> **WORK REQUIRED**:
Which lines below contain the word "hold"? Copy each of them.

Stored data

***

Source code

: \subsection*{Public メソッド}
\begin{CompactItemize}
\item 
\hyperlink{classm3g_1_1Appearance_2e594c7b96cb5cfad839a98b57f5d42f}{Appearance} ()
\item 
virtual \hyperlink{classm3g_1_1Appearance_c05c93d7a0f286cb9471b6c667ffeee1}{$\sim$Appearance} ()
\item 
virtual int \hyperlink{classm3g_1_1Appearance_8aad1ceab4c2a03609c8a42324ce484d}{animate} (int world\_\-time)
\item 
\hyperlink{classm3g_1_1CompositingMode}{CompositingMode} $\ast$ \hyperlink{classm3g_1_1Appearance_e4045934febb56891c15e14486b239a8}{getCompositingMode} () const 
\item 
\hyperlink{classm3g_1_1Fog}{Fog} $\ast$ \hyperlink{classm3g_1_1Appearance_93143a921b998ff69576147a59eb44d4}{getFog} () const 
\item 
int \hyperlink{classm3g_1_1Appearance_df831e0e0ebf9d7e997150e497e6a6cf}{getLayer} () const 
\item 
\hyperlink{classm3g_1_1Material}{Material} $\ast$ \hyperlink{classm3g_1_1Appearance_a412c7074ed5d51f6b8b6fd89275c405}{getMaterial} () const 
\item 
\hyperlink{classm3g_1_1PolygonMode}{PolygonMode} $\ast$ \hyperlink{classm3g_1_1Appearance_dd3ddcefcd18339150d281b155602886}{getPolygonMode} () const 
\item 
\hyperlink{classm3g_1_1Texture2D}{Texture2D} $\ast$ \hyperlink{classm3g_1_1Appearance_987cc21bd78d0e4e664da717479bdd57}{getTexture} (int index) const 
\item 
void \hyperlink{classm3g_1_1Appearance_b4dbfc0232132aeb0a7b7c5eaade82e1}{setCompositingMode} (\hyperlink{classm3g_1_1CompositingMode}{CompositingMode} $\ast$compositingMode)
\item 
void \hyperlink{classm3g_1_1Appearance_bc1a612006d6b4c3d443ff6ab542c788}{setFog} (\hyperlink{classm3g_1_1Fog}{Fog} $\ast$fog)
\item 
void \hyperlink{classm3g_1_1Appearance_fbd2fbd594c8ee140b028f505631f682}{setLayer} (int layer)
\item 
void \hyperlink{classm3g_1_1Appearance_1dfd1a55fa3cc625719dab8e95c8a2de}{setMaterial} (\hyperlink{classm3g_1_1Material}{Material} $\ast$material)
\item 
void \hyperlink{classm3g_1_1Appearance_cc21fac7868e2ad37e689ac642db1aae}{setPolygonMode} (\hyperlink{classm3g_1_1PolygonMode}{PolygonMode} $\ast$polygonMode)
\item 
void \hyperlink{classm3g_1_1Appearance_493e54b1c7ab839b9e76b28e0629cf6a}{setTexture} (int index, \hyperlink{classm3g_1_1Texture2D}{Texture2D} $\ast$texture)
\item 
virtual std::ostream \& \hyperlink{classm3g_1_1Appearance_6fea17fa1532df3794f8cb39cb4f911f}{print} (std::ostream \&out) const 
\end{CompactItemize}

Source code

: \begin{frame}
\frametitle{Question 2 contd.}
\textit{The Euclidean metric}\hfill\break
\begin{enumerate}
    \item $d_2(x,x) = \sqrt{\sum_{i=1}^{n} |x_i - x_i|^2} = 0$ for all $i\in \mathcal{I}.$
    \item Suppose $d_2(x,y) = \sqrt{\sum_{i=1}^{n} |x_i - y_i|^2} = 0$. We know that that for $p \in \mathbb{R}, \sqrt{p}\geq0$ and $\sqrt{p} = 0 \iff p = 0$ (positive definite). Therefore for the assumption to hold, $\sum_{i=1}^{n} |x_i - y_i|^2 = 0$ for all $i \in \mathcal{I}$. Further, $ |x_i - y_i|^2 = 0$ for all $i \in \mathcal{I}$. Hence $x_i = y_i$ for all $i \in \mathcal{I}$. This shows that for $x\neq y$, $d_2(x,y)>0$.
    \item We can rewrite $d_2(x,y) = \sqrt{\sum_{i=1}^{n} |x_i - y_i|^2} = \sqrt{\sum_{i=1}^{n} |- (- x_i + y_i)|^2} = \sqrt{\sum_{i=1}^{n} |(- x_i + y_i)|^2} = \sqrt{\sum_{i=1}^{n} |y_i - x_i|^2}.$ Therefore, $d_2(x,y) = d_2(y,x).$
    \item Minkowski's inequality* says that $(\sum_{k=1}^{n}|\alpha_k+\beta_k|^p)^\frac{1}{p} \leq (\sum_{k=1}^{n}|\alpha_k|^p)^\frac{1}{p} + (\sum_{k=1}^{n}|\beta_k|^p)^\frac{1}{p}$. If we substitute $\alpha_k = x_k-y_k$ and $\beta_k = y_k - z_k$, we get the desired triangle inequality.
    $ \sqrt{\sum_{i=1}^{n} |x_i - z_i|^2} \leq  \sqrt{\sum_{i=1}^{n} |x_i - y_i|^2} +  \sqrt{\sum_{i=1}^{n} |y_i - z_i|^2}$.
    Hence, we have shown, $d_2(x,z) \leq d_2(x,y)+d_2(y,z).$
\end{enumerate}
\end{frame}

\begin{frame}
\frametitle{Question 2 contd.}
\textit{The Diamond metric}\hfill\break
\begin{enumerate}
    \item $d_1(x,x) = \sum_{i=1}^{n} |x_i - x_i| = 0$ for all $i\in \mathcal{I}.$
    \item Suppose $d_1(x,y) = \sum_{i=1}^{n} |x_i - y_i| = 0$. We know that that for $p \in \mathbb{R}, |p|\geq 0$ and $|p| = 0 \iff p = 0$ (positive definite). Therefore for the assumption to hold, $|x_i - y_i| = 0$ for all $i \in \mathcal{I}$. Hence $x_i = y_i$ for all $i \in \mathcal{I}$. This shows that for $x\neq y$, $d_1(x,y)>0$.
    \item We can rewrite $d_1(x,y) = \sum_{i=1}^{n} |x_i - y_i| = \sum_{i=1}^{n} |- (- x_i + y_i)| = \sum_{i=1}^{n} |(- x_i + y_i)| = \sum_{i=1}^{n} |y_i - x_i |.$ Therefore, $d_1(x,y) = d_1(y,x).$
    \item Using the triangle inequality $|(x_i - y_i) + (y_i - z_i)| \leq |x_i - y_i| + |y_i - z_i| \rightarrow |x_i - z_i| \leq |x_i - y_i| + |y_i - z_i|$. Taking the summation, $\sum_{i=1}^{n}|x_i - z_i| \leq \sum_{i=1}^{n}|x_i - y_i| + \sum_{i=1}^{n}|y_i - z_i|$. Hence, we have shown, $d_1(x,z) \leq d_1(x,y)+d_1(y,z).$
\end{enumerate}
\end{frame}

***

> **RESPONSE TO THIS TASK**:
    \item Suppose $d_2(x,y) = \sqrt{\sum_{i=1}^{n} |x_i - y_i|^2} = 0$. We know that that for $p \in \mathbb{R}, \sqrt{p}\geq0$ and $\sqrt{p} = 0 \iff p = 0$ (positive definite). Therefore for the assumption to hold, $\sum_{i=1}^{n} |x_i - y_i|^2 = 0$ for all $i \in \mathcal{I}$. Further, $ |x_i - y_i|^2 = 0$ for all $i \in \mathcal{I}$. Hence $x_i = y_i$ for all $i \in \mathcal{I}$. This shows that for $x\neq y$, $d_2(x,y)>0$.
    \item Suppose $d_1(x,y) = \sum_{i=1}^{n} |x_i - y_i| = 0$. We know that that for $p \in \mathbb{R}, |p|\geq 0$ and $|p| = 0 \iff p = 0$ (positive definite). Therefore for the assumption to hold, $|x_i - y_i| = 0$ for all $i \in \mathcal{I}$. Hence $x_i = y_i$ for all $i \in \mathcal{I}$. This shows that for $x\neq y$, $d_1(x,y)>0$.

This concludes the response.